▶ Recorded data:
----------------
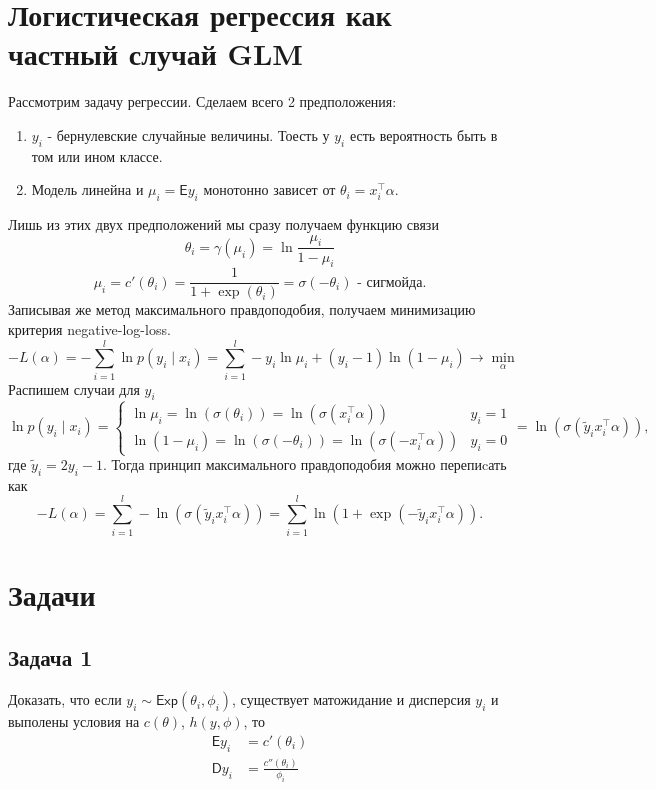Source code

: \section*{Логистическая регрессия как частный случай GLM}
Рассмотрим задачу регрессии. Сделаем всего 2 предположения:
\begin{enumerate}
  \item $y_i$ - бернулевские случайные величины. Тоесть у $y_i$ есть вероятность быть в том или ином классе.
  \item Модель линейна и $\mu_i = \mathsf{E}y_i$ монотонно зависет от $\theta_i = x_i^\top\alpha$.
\end{enumerate}
Лишь из этих двух предположений мы сразу получаем функцию связи
$$
\theta_i = \gamma(\mu_i) = \ln\frac{\mu_i}{1-\mu_i}
$$
$$
\mu_i = c'(\theta_i) = \frac{1}{1+\exp(\theta_i)} = \sigma(-\theta_i) \text{ - сигмойда}.
$$
Записывая же метод максимального правдоподобия, получаем минимизацию критерия negative-log-loss.
$$
-L(\alpha) = -\sum_{i=1}^l \ln p(y_i \mid x_i) = \sum_{i=1}^l -y_i \ln \mu_i + (y_i - 1) \ln (1 - \mu_i) \to \min_\alpha
$$
Распишем случаи для $y_i$
$$
\ln p(y_i \mid x_i) = 
\begin{cases}
  \ln\mu_i = \ln(\sigma(\theta_i)) = \ln(\sigma(x_i^\top\alpha)) & y_i = 1\\
  \ln(1 - \mu_i) = \ln(\sigma(-\theta_i)) = \ln(\sigma(-x_i^\top\alpha)) & y_i = 0
\end{cases} = \ln(\sigma(\widetilde{y}_ix_i^\top\alpha)),
$$
где $\widetilde{y}_i = 2y_i - 1$. Тогда принцип максимального правдоподобия можно перепиcать как
$$
-L(\alpha) = \sum_{i=1}^l -\ln(\sigma(\widetilde{y}_ix_i^\top\alpha)) = 
\sum_{i=1}^l \ln(1 + \exp(-\widetilde{y}_ix_i^\top\alpha)).
$$

\section*{Задачи}

\subsection*{Задача 1}

Доказать, что если $y_i \sim \mathsf{Exp}(\theta_i, \phi_i)$, существует матожидание и дисперсия $y_i$ и выполены условия на $c(\theta)$, $h(y, \phi)$, то
\begin{align*}
  \mathsf{E}y_i &= c'(\theta_i)\\
  \mathsf{D}y_i &= \frac{c''(\theta_i)}{\phi_i}
\end{align*}

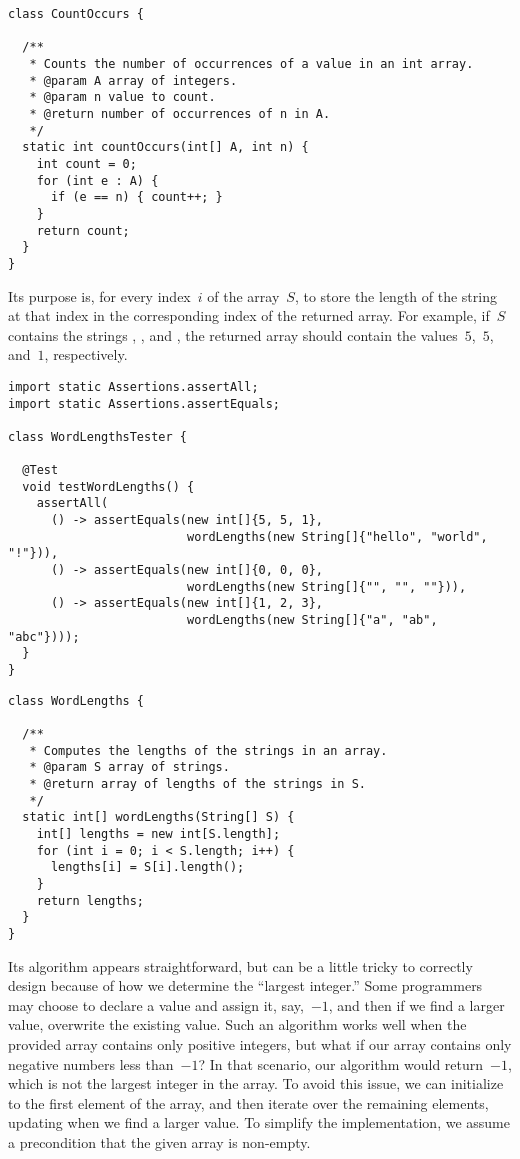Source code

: \begin{lstlisting}[language=MyJava]
class CountOccurs {

  /** 
   * Counts the number of occurrences of a value in an int array.
   * @param A array of integers.
   * @param n value to count.
   * @return number of occurrences of n in A.
   */
  static int countOccurs(int[] A, int n) {
    int count = 0;
    for (int e : A) {
      if (e == n) { count++; }
    }
    return count;
  }
}
\end{lstlisting}

Its purpose is, for every index~$i$ of the array~$S$, to store the length of the string at that index in the corresponding index of the returned array.
For example, if~$S$ contains the strings , , and , the returned array should contain the values~$5$,~$5$, and~$1$, respectively.

\enlargethispage{2\baselineskip}
\begin{lstlisting}[language=MyJava]
import static Assertions.assertAll;
import static Assertions.assertEquals;

class WordLengthsTester {

  @Test
  void testWordLengths() {
    assertAll(
      () -> assertEquals(new int[]{5, 5, 1}, 
                         wordLengths(new String[]{"hello", "world", "!"})),
      () -> assertEquals(new int[]{0, 0, 0}, 
                         wordLengths(new String[]{"", "", ""})),
      () -> assertEquals(new int[]{1, 2, 3}, 
                         wordLengths(new String[]{"a", "ab", "abc"})));
  }
}
\end{lstlisting}

\begin{lstlisting}[language=MyJava]
class WordLengths {

  /**
   * Computes the lengths of the strings in an array.
   * @param S array of strings.
   * @return array of lengths of the strings in S.
   */
  static int[] wordLengths(String[] S) {
    int[] lengths = new int[S.length];
    for (int i = 0; i < S.length; i++) {
      lengths[i] = S[i].length();
    }
    return lengths;
  }
}
\end{lstlisting}

Its algorithm appears straightforward, but can be a little tricky to correctly design because of how we determine the ``largest integer.'' 
Some programmers may choose to declare a value  and assign it, say,~$-1$, and then if we find a larger value, overwrite the existing value. 
Such an algorithm works well when the provided array contains only positive integers, but what if our array contains only negative numbers less than~$-1$? 
In that scenario, our algorithm would return~$-1$, which is not the largest integer in the array. 
To avoid this issue, we can initialize  to the first element of the array, and then iterate over the remaining elements, updating  when we find a larger value.
To simplify the implementation, we assume a precondition that the given array is non-empty.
----------------
▶ About this exercise: Every line in the data that includes the word "contains" should be counted, and only the resulting number given.

▶ Answer to the exercise: 2